Wednesday, July 30, 2008

Spanish GDP Q2 2008

Bloomberg this morning are reporting the following:

Spain's economy expanded the least in 15 years in the second quarter as record oil prices and the collapse in homebuilding destroyed jobs and sapped spending, the central bank said. The economy grew 0.1 percent compared with a 0.3 percent pace in the first quarter, the Bank of Spain said in its quarterly bulletin today. From a year earlier, the economy expanded 1.8 percent.


Now I think we need to be very careful here, what the BoE actually say is:
The economic indicators for 2008 Q2 point to a more pronounced adjustment, and one particularly sharp in private consumption and in employment, against a background in which the extension of the bout of fi nancial turbulence and the climb in crude oil prices are heightening uncertainty over economic developments, with significant effects on agents’ confidence. The Spanish economy’s high dependence on external saving along with the importance of oil and oil derivatives in its productive structure are contributing to spreading the effect of the shocks assailing it. In this setting, the estimates made drawing on the available conjunctural information suggest that the year-on-year growth rate of GDP in Q2 was 1.8% (0.1% in terms of its quarter-on-quarter rate), as a result of a signifi cant cut in the growth rates of the different components of national demand — which overall are expected to have increased at a rate of 1.9% (2.8% in the previous quarter) — and of a 0.2 pp improvement in the contribution of net external demand, which is estimated to stand at -0.1 pp. On the supply side, the correction in the residential sector has become more acute in recent months and is exerting a marked impact on employment, which would be acting as the main transmission channel of the real estate adjustment to the rest of the economy. The EPA data for Q2 show a strong cut in job creation, the growth rate of which was 0.3% on a yearly basis. The unemployment rate rose to 10.4%. As to prices, the deterioration in infl ation continued in Q2, and the increase in oil prices was quickly refl ected. As a consequence, the HICP rose in June to a year-on-year growth rate of 5.1%, which placed the differential with the euro area at 1.1 pp, the average level since the start of Monetary Union.

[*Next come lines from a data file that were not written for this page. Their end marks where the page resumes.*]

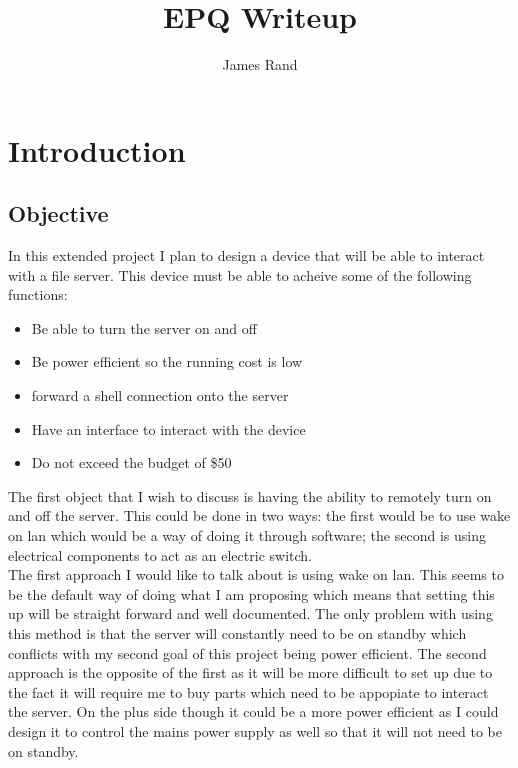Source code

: \documentclass{article}
\title{EPQ Writeup}
\date{}
\author{James Rand}
\begin{document}
\maketitle

\tableofcontents
\setcounter{tocdepth}{5}

\newpage

\section{Introduction}
\subsection{Objective}

In this extended project I plan to design a device that will be able to interact with a file
server. This device must be able to acheive some of the following functions:

\begin{itemize}
    \item Be able to turn the server on and off
    \item Be power efficient so the running cost is low
    \item forward a shell connection onto the server
    \item Have an interface to interact with the device
    \item Do not exceed the budget of \$50
\end{itemize}

The first object that I wish to discuss is having the ability to remotely turn on and off the
server. This could be done in two ways: the first would be to use wake on lan which would be
a way of doing it through software; the second is using electrical components to act as an
electric switch. \\

The first approach I would like to talk about is using wake on lan. This seems to be the default
way of doing what I am proposing which means that setting this up will be straight forward and
well documented. The only problem with using this method is that the server will constantly need
to be on standby which conflicts with my second goal of this project being power efficient. The
second approach is the opposite of the first as it will be more difficult to set up due to the
fact it will require me to buy parts which need to be appopiate to interact the server. On the
plus side though it could be a more power efficient as I could design it to control the mains
power supply as well so that it will not need to be on standby.
\end{document}
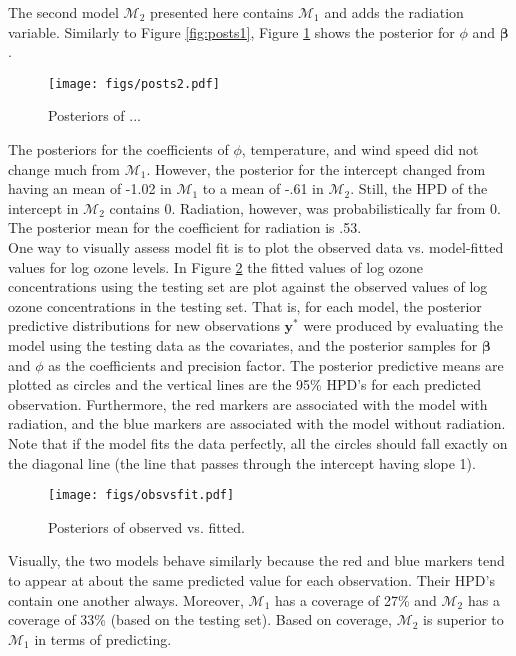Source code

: \documentclass{../../tex_template/asaproc}
\newcommand{\y}{\bm y}
\newcommand{\M}{\mathcal{M}}
\begin{document}
The second model $\M_2$ presented here contains $\M_1$ and adds the radiation
variable. Similarly to Figure \ref{fig:posts1}, Figure \ref{fig:posts2} shows
the posterior for $\phi$ and $\bm\beta$.
\begin{figure}[H]
  \texttt{[image: figs/posts2.pdf]}
  \caption{\small Posteriors of ... }
  \label{fig:posts2}
\end{figure}
The posteriors for the coefficients of $\phi$, temperature, and wind speed
did not change much from $\M_1$. However, the posterior for the intercept changed
from having an mean of -1.02 in $\M_1$ to a mean of -.61 in $\M_2$. Still, the
HPD of the intercept in $\M_2$ contains 0. Radiation, however, was probabilistically
far from 0. The posterior mean for the coefficient for radiation is .53. \\

One way to visually assess model fit is to plot the observed data vs.
model-fitted values for log ozone levels. In Figure \ref{fig:obsvsfit}
the fitted values of log ozone concentrations using the testing set are plot
against the observed values of log ozone concentrations in the testing set.
That is, for each model, the posterior predictive distributions for new observations
$\y^*$ were produced by evaluating the model using the testing data as the covariates,
and the posterior samples for $\bm\beta$ and $\phi$ as the coefficients and precision
factor. The posterior predictive means are plotted as circles and the vertical lines
are the 95\% HPD's for each predicted observation. Furthermore, the red markers 
are associated with the model with radiation, and the blue markers are associated with
the model without radiation. Note that if the model fits the data perfectly,
all the circles should fall exactly on the diagonal line (the line that passes
through the intercept having slope 1).\\

\begin{figure}[H]
  \texttt{[image: figs/obsvsfit.pdf]}
  \caption{\small Posteriors of observed vs. fitted. }
  \label{fig:obsvsfit}
\end{figure}

Visually, the two models behave similarly because the red and blue markers tend
to appear at about the same predicted value for each observation. Their HPD's
contain one another always. Moreover, $\M_1$ has a coverage of 27\% and $\M_2$ has
a coverage of 33\% (based on the testing set). Based on coverage, $\M_2$ is superior
to $\M_1$ in terms of predicting.\\
\end{document}
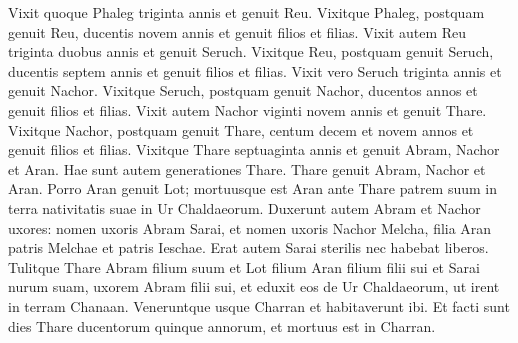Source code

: \begin{biblechapter}
\begin{biblechapter}
\begin{biblechapter}
\begin{biblechapter}
\begin{biblechapter}
\begin{biblechapter}
\begin{biblechapter}
\begin{biblechapter}
\begin{biblechapter}
\begin{biblechapter}
\begin{biblechapter}
\verse Vixit quoque Phaleg triginta annis et genuit Reu. 
\verse Vixitque Phaleg, postquam genuit Reu, ducentis novem annis et genuit filios et filias.
 \verse Vixit autem Reu triginta duobus annis et genuit Seruch. 
\verse Vixitque Reu, postquam genuit Seruch, ducentis septem annis et genuit filios et filias.
 \verse Vixit vero Seruch triginta annis et genuit Nachor. 
\verse Vixitque Seruch, postquam genuit Nachor, ducentos annos et genuit filios et filias.
 \verse Vixit autem Nachor viginti novem annis et genuit Thare. 
\verse Vixitque Nachor, postquam genuit Thare, centum decem et novem annos et genuit filios et filias.
 \verse Vixitque Thare septuaginta annis et genuit Abram, Nachor et Aran. 
\verse Hae sunt autem generationes Thare. Thare genuit Abram, Nachor et Aran. Porro Aran genuit Lot; 
\verse mortuusque est Aran ante Thare patrem suum in terra nativitatis suae in Ur Chaldaeorum. 
\verse Duxerunt autem Abram et Nachor uxores: nomen uxoris Abram Sarai, et nomen uxoris Nachor Melcha, filia Aran patris Melchae et patris Ieschae. 
\verse Erat autem Sarai sterilis nec habebat liberos. 
\verse Tulitque Thare Abram filium suum et Lot filium Aran filium filii sui et Sarai nurum suam, uxorem Abram filii sui, et eduxit eos de Ur Chaldaeorum, ut irent in terram Chanaan. Veneruntque usque Charran et habitaverunt ibi. 
\verse Et facti sunt dies Thare ducentorum quinque annorum, et mortuus est in Charran.
 

\end{biblechapter}
\end{biblechapter}
\end{biblechapter}
\end{biblechapter}
\end{biblechapter}
\end{biblechapter}
\end{biblechapter}
\end{biblechapter}
\end{biblechapter}
\end{biblechapter}
\end{biblechapter}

Now basically I think we should be very careful with this data, since as the BoE say it is made using "available conjunctural information", and thus is a guess, even if it is a very educated one. Most of the data which is available is still liable to revision at the INE (which is the source of the stats and not the bank) and thus growth of only 0.1% is well within a margin of error which could mean (at this level)that growth could just as easily be -0.1% as 0.1%. And in a sense all of this is academic, since if we are not in negative growth this quarter, we will be in the next one. Which is why, for the life of me, I can't understand this from Pedro Solbes:

``We're working on the basis that there will be no recession,'' Solbes said today in an interview with Cadena Ser radio. ``But we're also working on the assumption that growth will be very close to zero in the next few quarters.''


I mean where the hell does he derive this assumption from? Let's imagine the BoE data is more or less accurate and look at the charts. First GDP growth year on year:



and now here is the chart for quarterly change:



Now in both cases the line is down. And why should we not expect this downward line to continue? I cannot think of a single reason. Unemployment is going to get worse not better, less houses - a lot less - are going to be built in 2009 than in 2008, the eurozone itself is now slowing sharply, and Germany may even be entering recession, etc, etc.

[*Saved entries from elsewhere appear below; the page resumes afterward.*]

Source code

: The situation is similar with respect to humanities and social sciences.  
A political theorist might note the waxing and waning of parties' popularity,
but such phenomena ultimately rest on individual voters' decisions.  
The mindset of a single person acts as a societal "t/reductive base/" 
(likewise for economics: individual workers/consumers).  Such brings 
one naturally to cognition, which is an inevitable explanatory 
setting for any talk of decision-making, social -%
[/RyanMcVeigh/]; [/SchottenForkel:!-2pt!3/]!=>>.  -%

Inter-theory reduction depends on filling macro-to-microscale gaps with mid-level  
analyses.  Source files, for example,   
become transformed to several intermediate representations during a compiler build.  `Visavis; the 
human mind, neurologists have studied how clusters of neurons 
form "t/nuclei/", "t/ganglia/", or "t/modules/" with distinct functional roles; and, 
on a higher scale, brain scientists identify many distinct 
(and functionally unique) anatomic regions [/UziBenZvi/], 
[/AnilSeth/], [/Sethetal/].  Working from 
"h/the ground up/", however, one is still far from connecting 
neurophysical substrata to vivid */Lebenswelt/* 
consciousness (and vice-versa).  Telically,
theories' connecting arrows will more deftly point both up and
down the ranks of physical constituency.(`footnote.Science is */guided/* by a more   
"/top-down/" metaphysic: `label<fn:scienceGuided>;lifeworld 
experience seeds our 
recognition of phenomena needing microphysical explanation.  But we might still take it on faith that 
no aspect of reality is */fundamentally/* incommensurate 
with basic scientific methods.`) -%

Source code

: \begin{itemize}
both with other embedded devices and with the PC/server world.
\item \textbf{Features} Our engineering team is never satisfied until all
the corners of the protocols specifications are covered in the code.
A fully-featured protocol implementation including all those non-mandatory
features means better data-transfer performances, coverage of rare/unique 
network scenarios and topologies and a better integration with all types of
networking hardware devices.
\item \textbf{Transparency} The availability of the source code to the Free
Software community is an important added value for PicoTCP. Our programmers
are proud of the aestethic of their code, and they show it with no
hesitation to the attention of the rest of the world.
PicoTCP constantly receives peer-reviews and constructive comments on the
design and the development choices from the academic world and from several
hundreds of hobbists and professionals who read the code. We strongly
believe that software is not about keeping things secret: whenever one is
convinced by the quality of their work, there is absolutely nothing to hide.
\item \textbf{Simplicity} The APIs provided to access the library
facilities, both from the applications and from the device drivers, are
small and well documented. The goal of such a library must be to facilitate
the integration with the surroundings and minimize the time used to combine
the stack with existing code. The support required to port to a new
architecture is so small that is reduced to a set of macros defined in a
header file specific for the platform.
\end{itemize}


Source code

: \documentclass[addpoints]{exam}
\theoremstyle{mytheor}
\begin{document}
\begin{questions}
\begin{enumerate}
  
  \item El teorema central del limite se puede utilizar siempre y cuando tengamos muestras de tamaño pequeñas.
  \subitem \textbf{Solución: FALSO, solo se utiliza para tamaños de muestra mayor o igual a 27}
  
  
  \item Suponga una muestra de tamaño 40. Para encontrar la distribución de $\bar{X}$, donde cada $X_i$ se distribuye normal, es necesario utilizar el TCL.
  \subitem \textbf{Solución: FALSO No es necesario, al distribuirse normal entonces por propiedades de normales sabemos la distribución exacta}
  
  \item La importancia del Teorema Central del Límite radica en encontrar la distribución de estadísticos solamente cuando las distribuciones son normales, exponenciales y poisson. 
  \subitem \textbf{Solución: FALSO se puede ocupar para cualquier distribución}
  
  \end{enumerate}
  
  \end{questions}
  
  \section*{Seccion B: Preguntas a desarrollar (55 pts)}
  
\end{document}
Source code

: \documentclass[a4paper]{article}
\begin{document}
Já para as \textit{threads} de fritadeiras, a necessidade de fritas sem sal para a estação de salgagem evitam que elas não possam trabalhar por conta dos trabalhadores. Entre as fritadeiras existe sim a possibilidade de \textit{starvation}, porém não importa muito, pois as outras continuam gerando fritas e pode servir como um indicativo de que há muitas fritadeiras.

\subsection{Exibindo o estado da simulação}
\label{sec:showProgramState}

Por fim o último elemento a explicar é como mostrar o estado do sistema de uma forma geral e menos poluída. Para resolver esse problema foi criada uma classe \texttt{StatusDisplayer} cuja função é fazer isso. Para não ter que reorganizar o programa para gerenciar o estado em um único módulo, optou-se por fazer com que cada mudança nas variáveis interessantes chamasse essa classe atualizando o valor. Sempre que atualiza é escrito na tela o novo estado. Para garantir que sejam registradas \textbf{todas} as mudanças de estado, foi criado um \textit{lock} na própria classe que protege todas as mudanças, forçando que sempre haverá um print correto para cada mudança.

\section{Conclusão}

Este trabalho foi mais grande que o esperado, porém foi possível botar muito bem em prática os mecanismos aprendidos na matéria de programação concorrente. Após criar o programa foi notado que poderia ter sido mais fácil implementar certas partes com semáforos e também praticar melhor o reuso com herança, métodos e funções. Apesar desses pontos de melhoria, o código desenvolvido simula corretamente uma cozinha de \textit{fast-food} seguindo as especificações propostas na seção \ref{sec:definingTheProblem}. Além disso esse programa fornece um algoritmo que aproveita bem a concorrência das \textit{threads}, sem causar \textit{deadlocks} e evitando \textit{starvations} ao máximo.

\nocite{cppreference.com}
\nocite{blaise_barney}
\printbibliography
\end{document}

So let's be clear. It is technically just possible (though I won't be convinced till we see the flash estimate on August 14th and even not then if growth is only 0.1% and within the error margin for subsequent downward revision) that Spain hasn't entered recession in Q2. But even if it hasn't it will, and in Q3 2008.

1 comment:

  1. Edward,
    What does Spain have in the way of an export sector (not including tourism)? I can't see how this country can avoid recession without some export growth. Even if there is a significant export sector, I don't know where the exports would go.